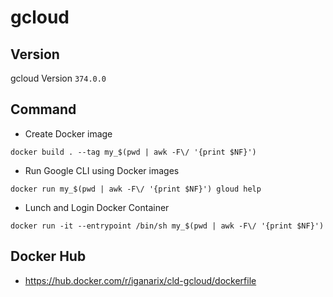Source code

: # gcloud

## Version

gcloud Version `374.0.0`

## Command

+ Create Docker image

```
docker build . --tag my_$(pwd | awk -F\/ '{print $NF}')
```

+ Run Google CLI using Docker images

```
docker run my_$(pwd | awk -F\/ '{print $NF}') gloud help
```

+ Lunch and Login Docker Container

```
docker run -it --entrypoint /bin/sh my_$(pwd | awk -F\/ '{print $NF}')
```

## Docker Hub

+ https://hub.docker.com/r/iganarix/cld-gcloud/dockerfile
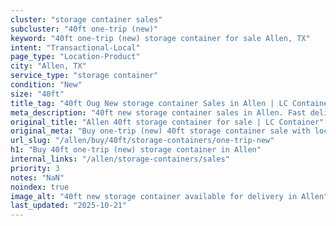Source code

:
 ```yaml
---
cluster: "storage container sales"
subcluster: "40ft one-trip (new)"
keyword: "40ft one-trip (new) storage container for sale Allen, TX"
intent: "Transactional-Local"
page_type: "Location-Product"
city: "Allen, TX"
service_type: "storage container"
condition: "New"
size: "40ft"
title_tag: "40ft Oug New storage container Sales in Allen | LC Container"
meta_description: "40ft new storage container sales in Allen. Fast delivery, competitive pricing. Serving storage containers area. Quote ID: R8B. Call (214) 524-4168 for your free quote today."
original_title: "Allen 40ft storage container for sale | LC Container"
original_meta: "Buy one-trip (new) 40ft storage container sale with local delivery in Allen, TX. LC Container — local Since 2003. Request a fast quote today."
url_slug: "/allen/buy/40ft/storage-containers/one-trip-new"
h1: "Buy 40ft one-trip (new) storage container in Allen"
internal_links: "/allen/storage-containers/sales"
priority: 3
notes: "NaN"
noindex: true
image_alt: "40ft new storage container available for delivery in Allen"
last_updated: "2025-10-21"
---
```


<!-- TODO: Add unique city/inventory copy, images, and internal links here. -->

Work task
A word-for-word copy of the entries above is what is needed, without any images.

Exercise output
Source code

: # gcloud

## Version

gcloud Version `374.0.0`

## Command

+ Create Docker image

```
docker build . --tag my_$(pwd | awk -F\/ '{print $NF}')
```

+ Run Google CLI using Docker images

```
docker run my_$(pwd | awk -F\/ '{print $NF}') gloud help
```

+ Lunch and Login Docker Container

```
docker run -it --entrypoint /bin/sh my_$(pwd | awk -F\/ '{print $NF}')
```

## Docker Hub

+ https://hub.docker.com/r/iganarix/cld-gcloud/dockerfile
Source code

:
 ```yaml
---
cluster: "storage container sales"
subcluster: "40ft one-trip (new)"
keyword: "40ft one-trip (new) storage container for sale Allen, TX"
intent: "Transactional-Local"
page_type: "Location-Product"
city: "Allen, TX"
service_type: "storage container"
condition: "New"
size: "40ft"
title_tag: "40ft Oug New storage container Sales in Allen | LC Container"
meta_description: "40ft new storage container sales in Allen. Fast delivery, competitive pricing. Serving storage containers area. Quote ID: R8B. Call (214) 524-4168 for your free quote today."
original_title: "Allen 40ft storage container for sale | LC Container"
original_meta: "Buy one-trip (new) 40ft storage container sale with local delivery in Allen, TX. LC Container — local Since 2003. Request a fast quote today."
url_slug: "/allen/buy/40ft/storage-containers/one-trip-new"
h1: "Buy 40ft one-trip (new) storage container in Allen"
internal_links: "/allen/storage-containers/sales"
priority: 3
notes: "NaN"
noindex: true
image_alt: "40ft new storage container available for delivery in Allen"
last_updated: "2025-10-21"
---
```


<!-- TODO: Add unique city/inventory copy, images, and internal links here. -->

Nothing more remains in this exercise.